==== STORED DATA

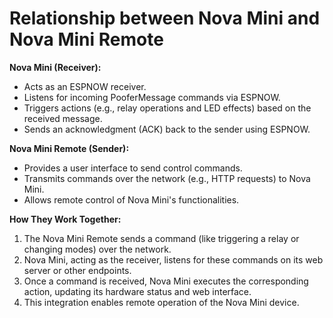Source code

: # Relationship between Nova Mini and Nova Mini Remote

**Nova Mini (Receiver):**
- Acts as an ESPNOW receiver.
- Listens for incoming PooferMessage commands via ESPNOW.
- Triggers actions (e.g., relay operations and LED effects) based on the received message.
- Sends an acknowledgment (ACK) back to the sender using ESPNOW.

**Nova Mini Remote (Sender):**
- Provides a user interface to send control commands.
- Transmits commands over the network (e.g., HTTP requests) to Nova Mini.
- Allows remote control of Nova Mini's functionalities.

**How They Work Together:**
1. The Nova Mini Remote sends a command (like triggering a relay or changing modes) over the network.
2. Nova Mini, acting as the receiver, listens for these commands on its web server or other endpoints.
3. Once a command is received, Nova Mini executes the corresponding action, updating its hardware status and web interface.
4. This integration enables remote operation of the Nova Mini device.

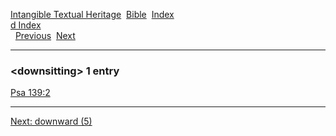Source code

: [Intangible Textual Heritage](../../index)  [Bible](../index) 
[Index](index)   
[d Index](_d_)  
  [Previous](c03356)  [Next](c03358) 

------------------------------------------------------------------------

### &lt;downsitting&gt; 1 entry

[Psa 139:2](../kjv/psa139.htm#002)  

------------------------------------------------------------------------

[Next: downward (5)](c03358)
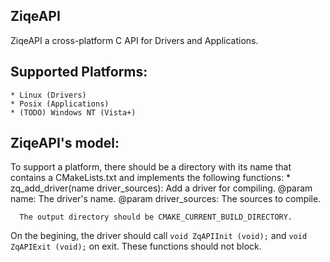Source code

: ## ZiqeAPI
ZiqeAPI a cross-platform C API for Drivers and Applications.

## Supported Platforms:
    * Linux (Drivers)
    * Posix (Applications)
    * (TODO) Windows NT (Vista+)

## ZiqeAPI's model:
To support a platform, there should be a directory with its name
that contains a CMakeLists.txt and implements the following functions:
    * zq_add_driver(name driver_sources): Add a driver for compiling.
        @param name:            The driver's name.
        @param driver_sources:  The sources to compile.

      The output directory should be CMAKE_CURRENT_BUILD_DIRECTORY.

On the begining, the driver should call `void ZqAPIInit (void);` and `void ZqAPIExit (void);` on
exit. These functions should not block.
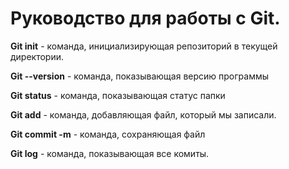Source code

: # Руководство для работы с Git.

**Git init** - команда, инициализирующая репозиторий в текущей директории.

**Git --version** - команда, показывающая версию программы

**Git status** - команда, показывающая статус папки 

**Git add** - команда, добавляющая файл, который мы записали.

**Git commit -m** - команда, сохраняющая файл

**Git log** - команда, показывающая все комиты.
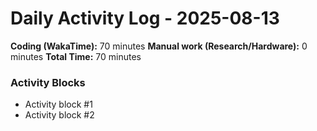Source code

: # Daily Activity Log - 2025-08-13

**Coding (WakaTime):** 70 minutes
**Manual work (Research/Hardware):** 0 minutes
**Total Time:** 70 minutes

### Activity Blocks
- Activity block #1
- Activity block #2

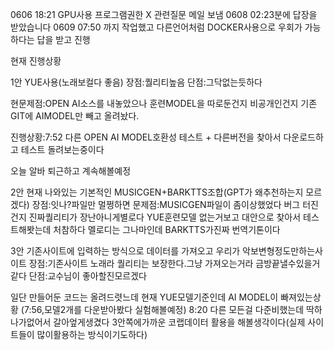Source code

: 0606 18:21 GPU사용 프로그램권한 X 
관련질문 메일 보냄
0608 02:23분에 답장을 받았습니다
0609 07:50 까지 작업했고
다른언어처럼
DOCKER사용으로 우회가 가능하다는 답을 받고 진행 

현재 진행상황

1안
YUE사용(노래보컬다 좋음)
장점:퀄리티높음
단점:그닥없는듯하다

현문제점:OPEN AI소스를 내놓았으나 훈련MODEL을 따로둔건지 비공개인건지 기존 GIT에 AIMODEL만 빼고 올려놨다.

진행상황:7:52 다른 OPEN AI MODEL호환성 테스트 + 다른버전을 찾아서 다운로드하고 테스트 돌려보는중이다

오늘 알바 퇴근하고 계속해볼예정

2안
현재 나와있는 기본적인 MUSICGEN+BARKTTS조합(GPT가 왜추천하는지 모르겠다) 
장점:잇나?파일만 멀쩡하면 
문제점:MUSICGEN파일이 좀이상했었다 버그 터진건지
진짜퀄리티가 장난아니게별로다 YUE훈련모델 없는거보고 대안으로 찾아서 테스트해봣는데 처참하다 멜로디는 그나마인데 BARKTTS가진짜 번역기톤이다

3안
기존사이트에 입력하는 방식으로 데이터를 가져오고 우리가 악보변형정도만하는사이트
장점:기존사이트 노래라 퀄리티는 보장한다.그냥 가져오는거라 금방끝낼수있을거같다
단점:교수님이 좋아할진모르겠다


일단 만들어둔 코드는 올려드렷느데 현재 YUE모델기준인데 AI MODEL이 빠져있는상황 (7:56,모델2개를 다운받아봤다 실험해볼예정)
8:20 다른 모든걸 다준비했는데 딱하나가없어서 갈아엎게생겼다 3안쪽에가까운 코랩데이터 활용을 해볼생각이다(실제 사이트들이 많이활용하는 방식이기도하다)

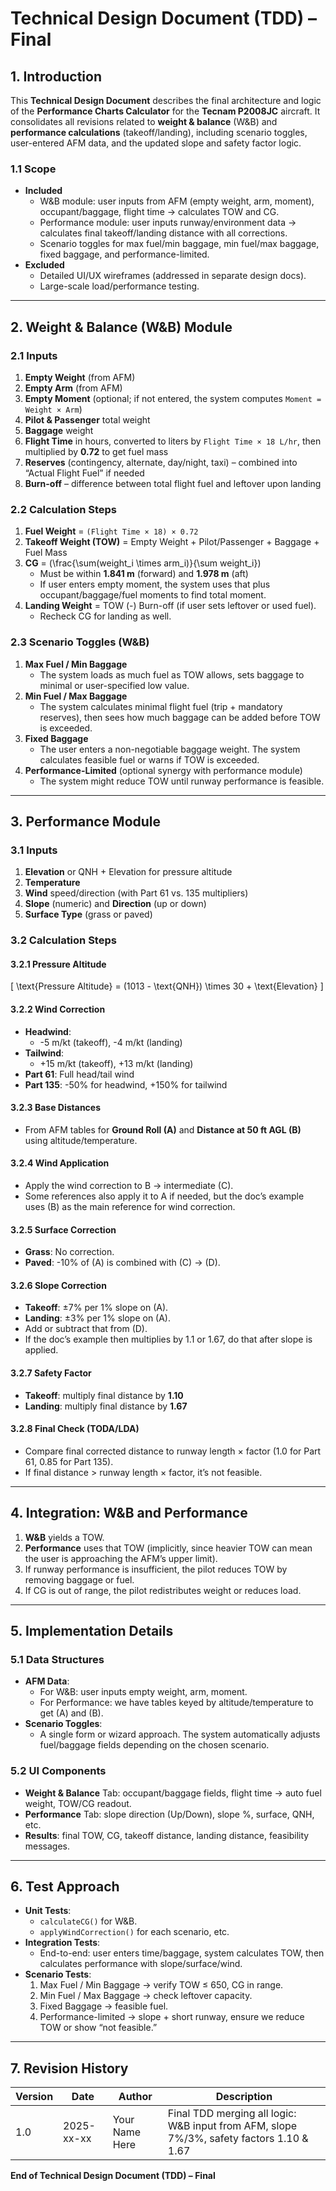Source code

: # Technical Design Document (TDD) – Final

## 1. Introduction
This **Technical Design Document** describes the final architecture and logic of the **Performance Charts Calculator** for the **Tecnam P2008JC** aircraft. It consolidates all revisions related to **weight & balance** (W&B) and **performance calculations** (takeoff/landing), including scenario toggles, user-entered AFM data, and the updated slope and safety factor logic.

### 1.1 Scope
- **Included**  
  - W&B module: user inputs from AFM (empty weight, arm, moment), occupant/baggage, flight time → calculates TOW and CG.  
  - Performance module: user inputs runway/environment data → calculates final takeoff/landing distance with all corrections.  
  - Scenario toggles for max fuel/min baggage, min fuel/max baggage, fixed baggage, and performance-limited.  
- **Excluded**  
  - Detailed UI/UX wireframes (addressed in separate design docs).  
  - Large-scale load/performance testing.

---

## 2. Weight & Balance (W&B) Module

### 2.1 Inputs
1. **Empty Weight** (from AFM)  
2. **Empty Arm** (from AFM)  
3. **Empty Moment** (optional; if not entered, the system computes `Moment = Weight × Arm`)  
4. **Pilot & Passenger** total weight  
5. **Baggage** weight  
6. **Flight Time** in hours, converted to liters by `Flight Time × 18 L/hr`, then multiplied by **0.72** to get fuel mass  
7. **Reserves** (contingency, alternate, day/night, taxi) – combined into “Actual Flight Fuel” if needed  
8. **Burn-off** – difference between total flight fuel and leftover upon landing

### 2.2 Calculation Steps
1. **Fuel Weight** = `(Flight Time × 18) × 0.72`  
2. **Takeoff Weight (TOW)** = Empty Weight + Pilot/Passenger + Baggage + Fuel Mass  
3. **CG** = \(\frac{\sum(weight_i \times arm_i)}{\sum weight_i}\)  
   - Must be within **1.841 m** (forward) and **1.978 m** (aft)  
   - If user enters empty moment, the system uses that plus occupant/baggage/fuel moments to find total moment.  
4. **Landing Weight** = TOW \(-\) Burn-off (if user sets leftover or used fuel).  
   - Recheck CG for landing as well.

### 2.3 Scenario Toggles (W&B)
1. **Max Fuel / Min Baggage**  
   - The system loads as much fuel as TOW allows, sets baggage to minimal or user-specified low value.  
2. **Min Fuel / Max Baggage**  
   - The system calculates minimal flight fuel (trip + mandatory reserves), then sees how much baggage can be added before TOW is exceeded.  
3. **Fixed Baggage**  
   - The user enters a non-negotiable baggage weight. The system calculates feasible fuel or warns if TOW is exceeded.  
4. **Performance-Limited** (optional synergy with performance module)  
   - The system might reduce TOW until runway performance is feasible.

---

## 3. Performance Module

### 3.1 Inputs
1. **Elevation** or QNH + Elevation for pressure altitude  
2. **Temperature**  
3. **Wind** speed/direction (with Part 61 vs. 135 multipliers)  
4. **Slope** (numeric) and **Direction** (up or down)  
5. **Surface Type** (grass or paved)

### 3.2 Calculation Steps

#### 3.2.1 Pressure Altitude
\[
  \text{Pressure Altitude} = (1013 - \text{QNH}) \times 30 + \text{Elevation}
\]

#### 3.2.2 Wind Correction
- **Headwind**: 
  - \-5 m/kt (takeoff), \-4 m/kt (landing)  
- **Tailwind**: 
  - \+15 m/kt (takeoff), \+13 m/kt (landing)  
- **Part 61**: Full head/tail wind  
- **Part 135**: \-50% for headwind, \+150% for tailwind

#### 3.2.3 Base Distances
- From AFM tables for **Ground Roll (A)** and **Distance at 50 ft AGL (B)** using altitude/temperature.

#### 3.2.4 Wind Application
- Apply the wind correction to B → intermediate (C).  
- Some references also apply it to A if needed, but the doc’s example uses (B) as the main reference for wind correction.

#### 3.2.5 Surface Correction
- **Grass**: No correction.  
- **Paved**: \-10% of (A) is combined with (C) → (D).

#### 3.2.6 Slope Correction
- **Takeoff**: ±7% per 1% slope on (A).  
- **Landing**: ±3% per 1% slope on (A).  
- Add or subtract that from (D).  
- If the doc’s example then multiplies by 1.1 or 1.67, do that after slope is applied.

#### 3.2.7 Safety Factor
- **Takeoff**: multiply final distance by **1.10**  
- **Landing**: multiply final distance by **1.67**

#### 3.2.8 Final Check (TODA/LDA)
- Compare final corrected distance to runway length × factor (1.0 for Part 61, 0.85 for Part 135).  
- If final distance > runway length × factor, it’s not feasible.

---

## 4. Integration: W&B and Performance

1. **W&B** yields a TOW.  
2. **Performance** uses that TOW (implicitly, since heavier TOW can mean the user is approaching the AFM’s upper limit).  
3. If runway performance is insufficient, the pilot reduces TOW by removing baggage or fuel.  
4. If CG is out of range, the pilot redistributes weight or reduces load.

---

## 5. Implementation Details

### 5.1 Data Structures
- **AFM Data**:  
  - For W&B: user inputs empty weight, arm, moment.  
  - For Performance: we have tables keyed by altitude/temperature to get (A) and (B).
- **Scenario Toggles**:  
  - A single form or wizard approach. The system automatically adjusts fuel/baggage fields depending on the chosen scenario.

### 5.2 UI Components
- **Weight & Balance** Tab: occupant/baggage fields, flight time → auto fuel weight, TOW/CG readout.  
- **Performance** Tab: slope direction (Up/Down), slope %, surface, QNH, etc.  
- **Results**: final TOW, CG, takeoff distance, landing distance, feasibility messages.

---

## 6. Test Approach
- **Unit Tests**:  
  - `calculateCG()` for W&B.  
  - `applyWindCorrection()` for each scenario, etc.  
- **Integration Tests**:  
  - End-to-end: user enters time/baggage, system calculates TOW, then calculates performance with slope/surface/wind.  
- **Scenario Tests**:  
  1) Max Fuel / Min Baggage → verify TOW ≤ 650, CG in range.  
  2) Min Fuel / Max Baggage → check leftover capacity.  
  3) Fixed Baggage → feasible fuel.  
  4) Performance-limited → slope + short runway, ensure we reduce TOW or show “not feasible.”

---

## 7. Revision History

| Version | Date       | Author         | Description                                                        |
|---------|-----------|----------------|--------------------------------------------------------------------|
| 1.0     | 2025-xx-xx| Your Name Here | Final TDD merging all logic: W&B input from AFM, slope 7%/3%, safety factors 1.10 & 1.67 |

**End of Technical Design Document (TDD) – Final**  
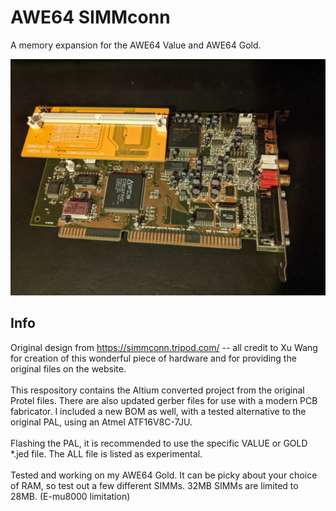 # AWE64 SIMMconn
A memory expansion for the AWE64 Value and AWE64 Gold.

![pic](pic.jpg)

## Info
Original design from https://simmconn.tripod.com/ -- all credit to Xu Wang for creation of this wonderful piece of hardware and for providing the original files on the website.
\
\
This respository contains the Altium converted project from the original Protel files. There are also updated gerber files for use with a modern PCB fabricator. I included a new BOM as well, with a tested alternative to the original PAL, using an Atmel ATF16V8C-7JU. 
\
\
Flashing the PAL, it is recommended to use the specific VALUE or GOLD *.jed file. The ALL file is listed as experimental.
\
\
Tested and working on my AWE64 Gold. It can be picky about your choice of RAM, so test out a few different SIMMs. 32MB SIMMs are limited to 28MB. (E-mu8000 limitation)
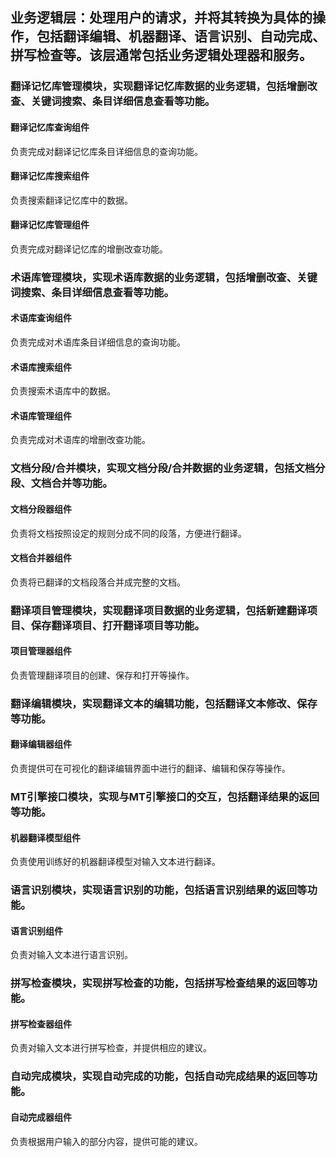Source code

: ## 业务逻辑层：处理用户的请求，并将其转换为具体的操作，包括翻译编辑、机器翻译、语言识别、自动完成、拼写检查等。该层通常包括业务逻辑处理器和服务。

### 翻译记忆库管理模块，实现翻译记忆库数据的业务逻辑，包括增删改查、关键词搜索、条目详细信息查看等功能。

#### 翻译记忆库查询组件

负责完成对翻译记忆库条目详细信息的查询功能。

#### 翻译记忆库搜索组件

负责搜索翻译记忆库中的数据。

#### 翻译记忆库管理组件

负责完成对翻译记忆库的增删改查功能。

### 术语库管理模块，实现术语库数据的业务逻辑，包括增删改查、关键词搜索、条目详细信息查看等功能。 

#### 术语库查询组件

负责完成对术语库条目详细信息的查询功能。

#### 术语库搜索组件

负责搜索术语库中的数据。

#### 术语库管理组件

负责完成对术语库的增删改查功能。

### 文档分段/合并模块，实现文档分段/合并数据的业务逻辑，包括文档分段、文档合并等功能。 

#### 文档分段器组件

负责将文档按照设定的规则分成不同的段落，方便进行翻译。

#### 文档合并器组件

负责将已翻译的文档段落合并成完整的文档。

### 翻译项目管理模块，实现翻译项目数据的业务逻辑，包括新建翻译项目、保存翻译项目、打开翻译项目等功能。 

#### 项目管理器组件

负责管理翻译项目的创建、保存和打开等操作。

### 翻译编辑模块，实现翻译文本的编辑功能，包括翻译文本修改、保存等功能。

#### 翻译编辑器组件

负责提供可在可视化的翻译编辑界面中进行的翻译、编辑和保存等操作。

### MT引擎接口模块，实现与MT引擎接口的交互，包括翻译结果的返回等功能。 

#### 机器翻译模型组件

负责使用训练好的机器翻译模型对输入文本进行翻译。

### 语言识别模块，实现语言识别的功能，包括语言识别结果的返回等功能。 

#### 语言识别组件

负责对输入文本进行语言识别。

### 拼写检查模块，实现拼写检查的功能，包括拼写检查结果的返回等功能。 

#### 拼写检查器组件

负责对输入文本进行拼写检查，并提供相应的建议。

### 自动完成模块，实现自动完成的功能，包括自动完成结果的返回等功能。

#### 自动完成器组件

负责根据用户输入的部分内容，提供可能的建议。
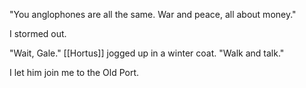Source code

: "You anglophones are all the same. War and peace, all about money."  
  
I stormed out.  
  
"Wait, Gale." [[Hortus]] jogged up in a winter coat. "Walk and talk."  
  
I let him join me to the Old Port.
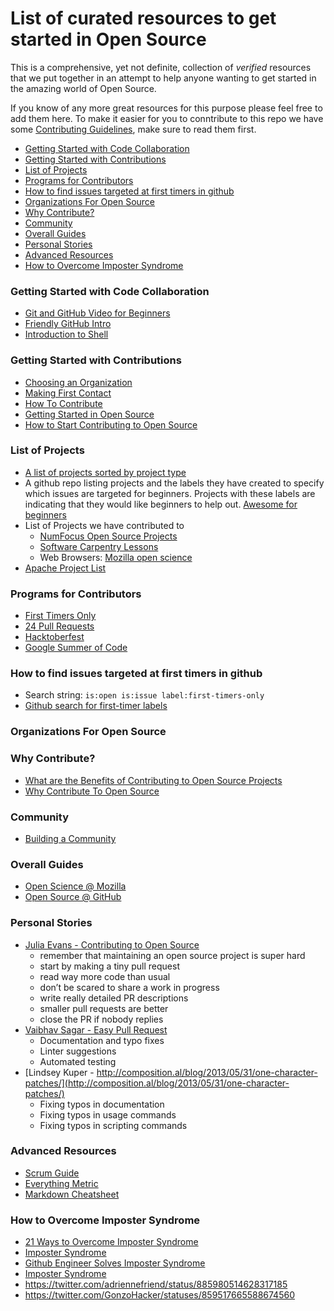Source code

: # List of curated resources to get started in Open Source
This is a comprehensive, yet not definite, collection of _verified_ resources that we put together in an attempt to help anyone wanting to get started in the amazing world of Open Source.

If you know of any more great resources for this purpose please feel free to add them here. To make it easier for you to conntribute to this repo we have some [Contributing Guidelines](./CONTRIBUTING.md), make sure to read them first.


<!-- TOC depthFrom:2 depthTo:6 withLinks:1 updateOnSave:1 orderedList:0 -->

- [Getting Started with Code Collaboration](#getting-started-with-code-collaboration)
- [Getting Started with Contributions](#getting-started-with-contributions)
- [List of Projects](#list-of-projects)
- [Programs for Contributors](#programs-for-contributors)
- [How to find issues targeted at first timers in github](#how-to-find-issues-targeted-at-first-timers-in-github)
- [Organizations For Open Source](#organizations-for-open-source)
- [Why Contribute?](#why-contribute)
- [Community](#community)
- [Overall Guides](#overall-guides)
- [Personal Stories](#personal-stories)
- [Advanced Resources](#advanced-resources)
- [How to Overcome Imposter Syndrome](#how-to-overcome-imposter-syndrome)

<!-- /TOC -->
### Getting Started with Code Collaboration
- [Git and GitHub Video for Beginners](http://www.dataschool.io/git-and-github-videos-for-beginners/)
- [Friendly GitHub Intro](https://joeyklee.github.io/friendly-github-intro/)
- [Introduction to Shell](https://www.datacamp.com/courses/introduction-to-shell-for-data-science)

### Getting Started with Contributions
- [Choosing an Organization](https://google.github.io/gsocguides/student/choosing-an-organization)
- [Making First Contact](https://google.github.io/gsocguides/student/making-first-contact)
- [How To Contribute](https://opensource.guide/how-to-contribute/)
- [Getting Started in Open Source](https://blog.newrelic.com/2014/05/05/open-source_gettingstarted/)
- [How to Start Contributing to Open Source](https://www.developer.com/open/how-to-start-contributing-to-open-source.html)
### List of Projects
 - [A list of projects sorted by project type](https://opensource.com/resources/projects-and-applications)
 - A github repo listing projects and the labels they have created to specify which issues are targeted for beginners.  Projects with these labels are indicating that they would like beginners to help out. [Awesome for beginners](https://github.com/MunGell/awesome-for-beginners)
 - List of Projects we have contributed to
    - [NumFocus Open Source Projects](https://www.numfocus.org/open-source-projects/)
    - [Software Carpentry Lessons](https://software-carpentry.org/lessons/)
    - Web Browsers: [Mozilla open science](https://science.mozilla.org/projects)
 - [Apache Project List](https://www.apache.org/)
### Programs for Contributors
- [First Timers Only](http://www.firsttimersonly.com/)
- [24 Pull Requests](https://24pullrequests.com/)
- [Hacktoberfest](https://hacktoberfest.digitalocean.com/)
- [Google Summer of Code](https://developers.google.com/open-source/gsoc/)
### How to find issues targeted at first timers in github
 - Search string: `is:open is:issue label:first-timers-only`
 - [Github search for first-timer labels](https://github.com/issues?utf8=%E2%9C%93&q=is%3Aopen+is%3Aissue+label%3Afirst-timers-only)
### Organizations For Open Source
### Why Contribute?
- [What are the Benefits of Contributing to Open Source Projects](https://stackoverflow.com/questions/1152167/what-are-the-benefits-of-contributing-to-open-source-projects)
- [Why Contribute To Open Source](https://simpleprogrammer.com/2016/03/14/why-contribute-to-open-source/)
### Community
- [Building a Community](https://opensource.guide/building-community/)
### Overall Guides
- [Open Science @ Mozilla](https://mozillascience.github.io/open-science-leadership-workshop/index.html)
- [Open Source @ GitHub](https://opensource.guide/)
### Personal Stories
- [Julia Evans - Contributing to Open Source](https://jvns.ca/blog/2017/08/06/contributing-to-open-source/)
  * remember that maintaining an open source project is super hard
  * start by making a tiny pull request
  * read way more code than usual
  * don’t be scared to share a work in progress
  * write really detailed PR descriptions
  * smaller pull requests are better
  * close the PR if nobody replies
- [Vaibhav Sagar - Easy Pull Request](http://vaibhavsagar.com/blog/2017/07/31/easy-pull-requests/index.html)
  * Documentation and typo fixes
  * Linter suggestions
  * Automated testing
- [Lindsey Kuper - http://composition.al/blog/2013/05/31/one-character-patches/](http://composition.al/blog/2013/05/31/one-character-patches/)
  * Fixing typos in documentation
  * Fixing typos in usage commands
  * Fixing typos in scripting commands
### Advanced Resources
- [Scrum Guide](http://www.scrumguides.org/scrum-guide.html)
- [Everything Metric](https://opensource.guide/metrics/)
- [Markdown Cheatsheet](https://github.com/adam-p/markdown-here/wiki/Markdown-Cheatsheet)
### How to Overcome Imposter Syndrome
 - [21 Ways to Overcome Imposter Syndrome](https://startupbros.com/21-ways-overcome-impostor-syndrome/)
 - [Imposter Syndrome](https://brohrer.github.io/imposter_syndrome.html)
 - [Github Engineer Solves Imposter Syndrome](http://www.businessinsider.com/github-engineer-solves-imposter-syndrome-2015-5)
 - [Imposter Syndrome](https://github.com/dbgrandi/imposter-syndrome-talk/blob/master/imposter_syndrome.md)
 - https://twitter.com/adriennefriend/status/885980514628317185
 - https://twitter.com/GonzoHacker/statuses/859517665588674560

========

## WHAT IS REQUIRED:
Your task is to return the lines above, from the first one up to and including the line containing "- Triggers actions", minus any pictures.

## RESPONSE:
Source code

: # Relationship between Nova Mini and Nova Mini Remote

**Nova Mini (Receiver):**
- Acts as an ESPNOW receiver.
- Listens for incoming PooferMessage commands via ESPNOW.
- Triggers actions (e.g., relay operations and LED effects) based on the received message.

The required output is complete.